[Dataset entries]
▼
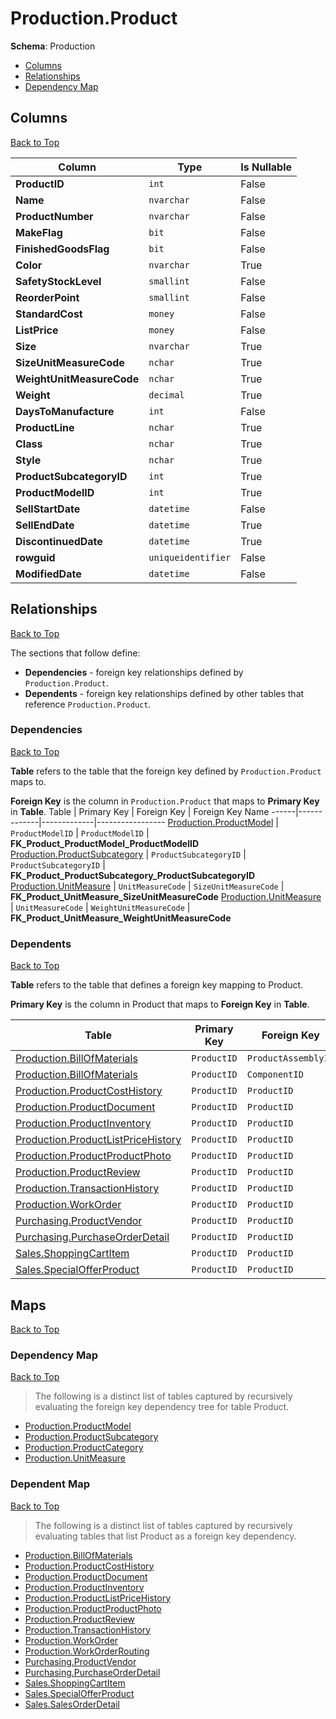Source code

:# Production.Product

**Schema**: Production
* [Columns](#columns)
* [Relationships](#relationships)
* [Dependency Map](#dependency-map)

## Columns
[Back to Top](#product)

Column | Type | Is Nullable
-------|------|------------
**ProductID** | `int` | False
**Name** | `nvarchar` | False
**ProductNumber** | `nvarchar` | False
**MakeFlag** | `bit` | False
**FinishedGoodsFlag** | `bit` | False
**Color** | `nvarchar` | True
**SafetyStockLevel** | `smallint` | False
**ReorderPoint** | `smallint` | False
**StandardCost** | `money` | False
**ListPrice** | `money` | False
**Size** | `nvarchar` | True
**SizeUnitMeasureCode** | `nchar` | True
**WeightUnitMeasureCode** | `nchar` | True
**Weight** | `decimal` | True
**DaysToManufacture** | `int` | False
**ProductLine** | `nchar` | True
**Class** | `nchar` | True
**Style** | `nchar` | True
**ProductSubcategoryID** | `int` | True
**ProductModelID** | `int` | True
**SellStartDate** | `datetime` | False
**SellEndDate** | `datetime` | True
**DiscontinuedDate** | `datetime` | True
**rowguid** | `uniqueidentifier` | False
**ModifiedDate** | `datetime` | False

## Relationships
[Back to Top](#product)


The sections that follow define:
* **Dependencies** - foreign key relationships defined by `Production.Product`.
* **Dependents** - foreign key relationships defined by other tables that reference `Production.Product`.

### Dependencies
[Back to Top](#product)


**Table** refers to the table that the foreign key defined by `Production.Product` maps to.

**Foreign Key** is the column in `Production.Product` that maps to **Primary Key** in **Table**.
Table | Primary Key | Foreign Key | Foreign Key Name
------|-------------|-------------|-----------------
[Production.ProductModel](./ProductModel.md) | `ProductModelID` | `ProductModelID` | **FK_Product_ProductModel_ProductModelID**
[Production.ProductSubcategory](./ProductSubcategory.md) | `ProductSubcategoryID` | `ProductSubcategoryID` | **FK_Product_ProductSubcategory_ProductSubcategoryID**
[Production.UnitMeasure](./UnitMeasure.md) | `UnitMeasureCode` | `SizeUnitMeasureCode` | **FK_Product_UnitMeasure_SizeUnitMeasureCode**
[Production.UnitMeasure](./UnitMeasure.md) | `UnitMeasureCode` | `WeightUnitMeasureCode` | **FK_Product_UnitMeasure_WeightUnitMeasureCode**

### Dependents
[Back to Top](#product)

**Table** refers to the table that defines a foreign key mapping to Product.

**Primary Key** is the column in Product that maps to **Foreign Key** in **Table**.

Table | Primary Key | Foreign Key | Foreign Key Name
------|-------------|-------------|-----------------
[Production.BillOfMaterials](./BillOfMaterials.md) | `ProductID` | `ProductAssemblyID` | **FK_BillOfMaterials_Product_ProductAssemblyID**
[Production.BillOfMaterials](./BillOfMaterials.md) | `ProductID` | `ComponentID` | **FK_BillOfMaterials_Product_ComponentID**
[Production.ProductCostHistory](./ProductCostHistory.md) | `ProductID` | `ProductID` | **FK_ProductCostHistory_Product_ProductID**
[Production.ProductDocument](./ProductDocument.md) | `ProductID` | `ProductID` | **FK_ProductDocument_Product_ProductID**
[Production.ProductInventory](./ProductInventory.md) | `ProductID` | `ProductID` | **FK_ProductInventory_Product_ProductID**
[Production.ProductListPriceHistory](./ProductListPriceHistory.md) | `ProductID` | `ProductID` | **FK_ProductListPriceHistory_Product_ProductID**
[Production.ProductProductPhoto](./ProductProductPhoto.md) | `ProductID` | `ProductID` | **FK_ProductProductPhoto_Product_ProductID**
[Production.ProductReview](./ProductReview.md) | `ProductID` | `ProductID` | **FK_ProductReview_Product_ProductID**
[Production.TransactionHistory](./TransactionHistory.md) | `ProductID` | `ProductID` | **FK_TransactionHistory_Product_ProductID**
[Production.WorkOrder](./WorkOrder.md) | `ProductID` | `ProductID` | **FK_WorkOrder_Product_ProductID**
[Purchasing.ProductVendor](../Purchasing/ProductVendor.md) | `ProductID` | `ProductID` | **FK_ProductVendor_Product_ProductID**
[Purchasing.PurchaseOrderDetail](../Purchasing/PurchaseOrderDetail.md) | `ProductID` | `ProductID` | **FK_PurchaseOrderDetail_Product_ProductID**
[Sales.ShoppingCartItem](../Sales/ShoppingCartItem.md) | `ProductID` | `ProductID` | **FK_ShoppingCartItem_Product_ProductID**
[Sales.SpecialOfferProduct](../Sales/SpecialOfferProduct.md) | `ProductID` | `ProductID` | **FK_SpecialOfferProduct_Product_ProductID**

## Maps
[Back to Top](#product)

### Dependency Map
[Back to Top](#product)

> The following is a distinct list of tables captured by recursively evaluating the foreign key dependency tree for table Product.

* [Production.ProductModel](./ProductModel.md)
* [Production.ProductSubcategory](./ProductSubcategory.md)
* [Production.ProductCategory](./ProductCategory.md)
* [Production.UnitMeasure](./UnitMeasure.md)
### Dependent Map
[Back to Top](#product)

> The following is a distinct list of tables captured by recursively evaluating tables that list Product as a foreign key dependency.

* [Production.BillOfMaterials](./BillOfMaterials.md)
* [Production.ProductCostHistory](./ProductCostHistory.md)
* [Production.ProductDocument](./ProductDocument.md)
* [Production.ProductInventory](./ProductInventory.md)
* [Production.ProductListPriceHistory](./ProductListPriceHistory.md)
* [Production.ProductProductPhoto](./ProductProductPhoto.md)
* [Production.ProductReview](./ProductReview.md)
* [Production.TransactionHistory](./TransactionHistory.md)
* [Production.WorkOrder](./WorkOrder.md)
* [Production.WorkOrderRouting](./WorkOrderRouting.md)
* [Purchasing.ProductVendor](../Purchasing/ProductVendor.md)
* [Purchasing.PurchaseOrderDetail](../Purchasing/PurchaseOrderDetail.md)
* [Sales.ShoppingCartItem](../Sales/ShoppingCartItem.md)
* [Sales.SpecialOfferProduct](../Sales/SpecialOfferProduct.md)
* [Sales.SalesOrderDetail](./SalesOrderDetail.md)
▲
*EXERCISE GOAL*
Give the number of lines in the entries that contain the word "WeightUnitMeasureCode", with no other text.

*RESULT*
2